Читать книгу "Кошкин стол - Майкл Ондатже"
Шрифт:
Интервал:
Закладка:
Во время одного из таких военных советов Кассий сказал:
— Помнишь сральники у нас в Святом Фоме?
Была середина дня, он лежал, откинувшись на спасательный жилет, и посасывал сгущенное молоко из банки.
— Хочу сделать одну вещь, прежде чем сойду с этого корабля. Я не я буду, если не посру в эмалированный капитанский унитаз.
Я снова прибился к мистеру Невилу. Он ведь вечно таскал с собой чертежи судна и запросто показал мне, где едят и спят механики, а где находится капитанская каюта. Показал, как тянутся во все помещения электрические провода и даже как именно раскинулись по нижним уровням «Оронсея» незримые механизмы. Об этом я уже имел представление. В моей каюте за стенной панелью постоянно вращался ведущий вал судового винта, и я часто прикладывал ладонь к нагретой древесине.

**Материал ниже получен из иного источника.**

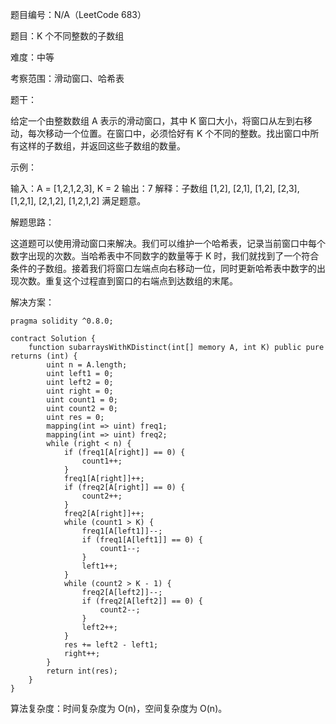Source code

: 题目编号：N/A（LeetCode 683）

题目：K 个不同整数的子数组

难度：中等

考察范围：滑动窗口、哈希表

题干：

给定一个由整数数组 A 表示的滑动窗口，其中 K 窗口大小，将窗口从左到右移动，每次移动一个位置。在窗口中，必须恰好有 K 个不同的整数。找出窗口中所有这样的子数组，并返回这些子数组的数量。

示例：

输入：A = [1,2,1,2,3], K = 2
输出：7
解释：子数组 [1,2], [2,1], [1,2], [2,3], [1,2,1], [2,1,2], [1,2,1,2] 满足题意。

解题思路：

这道题可以使用滑动窗口来解决。我们可以维护一个哈希表，记录当前窗口中每个数字出现的次数。当哈希表中不同数字的数量等于 K 时，我们就找到了一个符合条件的子数组。接着我们将窗口左端点向右移动一位，同时更新哈希表中数字的出现次数。重复这个过程直到窗口的右端点到达数组的末尾。

解决方案：

```solidity
pragma solidity ^0.8.0;

contract Solution {
    function subarraysWithKDistinct(int[] memory A, int K) public pure returns (int) {
        uint n = A.length;
        uint left1 = 0;
        uint left2 = 0;
        uint right = 0;
        uint count1 = 0;
        uint count2 = 0;
        uint res = 0;
        mapping(int => uint) freq1;
        mapping(int => uint) freq2;
        while (right < n) {
            if (freq1[A[right]] == 0) {
                count1++;
            }
            freq1[A[right]]++;
            if (freq2[A[right]] == 0) {
                count2++;
            }
            freq2[A[right]]++;
            while (count1 > K) {
                freq1[A[left1]]--;
                if (freq1[A[left1]] == 0) {
                    count1--;
                }
                left1++;
            }
            while (count2 > K - 1) {
                freq2[A[left2]]--;
                if (freq2[A[left2]] == 0) {
                    count2--;
                }
                left2++;
            }
            res += left2 - left1;
            right++;
        }
        return int(res);
    }
}
```

算法复杂度：时间复杂度为 O(n)，空间复杂度为 O(n)。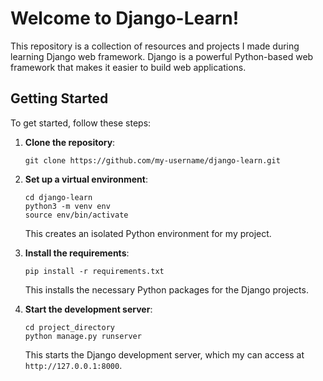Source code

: # Welcome to Django-Learn!

This repository is a collection of resources and projects I made during learning Django web framework. Django is a powerful Python-based web framework that makes it easier to build web applications.

## Getting Started
To get started, follow these steps:

1. **Clone the repository**:
   ```
   git clone https://github.com/my-username/django-learn.git
   ```

2. **Set up a virtual environment**:
   ```
   cd django-learn
   python3 -m venv env
   source env/bin/activate
   ```
   This creates an isolated Python environment for my project.

3. **Install the requirements**:
   ```
   pip install -r requirements.txt
   ```
   This installs the necessary Python packages for the Django projects.

4. **Start the development server**:
   ```
   cd project_directory
   python manage.py runserver
   ```
   This starts the Django development server, which my can access at `http://127.0.0.1:8000`.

А главное, он рассказал мне о тех днях, когда занимался демонтажем, о том, как на «кладбище кораблей» океанский лайнер превращают в тысячи ни на что не похожих фрагментов. Я понял — именно это я, наверно, и видел тогда в дальнем углу гавани Коломбо, где резали на куски судно. Его превращали в полезный металл — из корпуса можно сделать речную баржу, а листы с трубы пустить на обивку цистерны. Мистер Невил объяснил, что для этой разрушительной работы всегда выбирают дальний угол гавани. Отделяют ценные сплавы, сжигают древесину, а резину и пластмассу переплавляют и закапывают в землю. А вот керамику, металлические краны, электрические провода снимают и используют по новой, так что среди работников мистера Невила были, как мне представлялось, и мускулистые здоровяки, дробившие деревянными кувалдами стены, и те, кто снимал металлические пластины, электрическую фурнитуру и дверные замки, — этакая воронья работа. За месяц их труда судно исчезало бесследно, лишь в иле какого-нибудь эстуария оставался голый скелет, кости на корм собакам. Мистер Невил занимался своим ремеслом по всему миру, от Бангкока до Баркинга. И вот теперь он сидел со мной, припоминая все порты, в которых ему довелось побывать, и задумчиво крутил в пальцах кусочек голубого мела.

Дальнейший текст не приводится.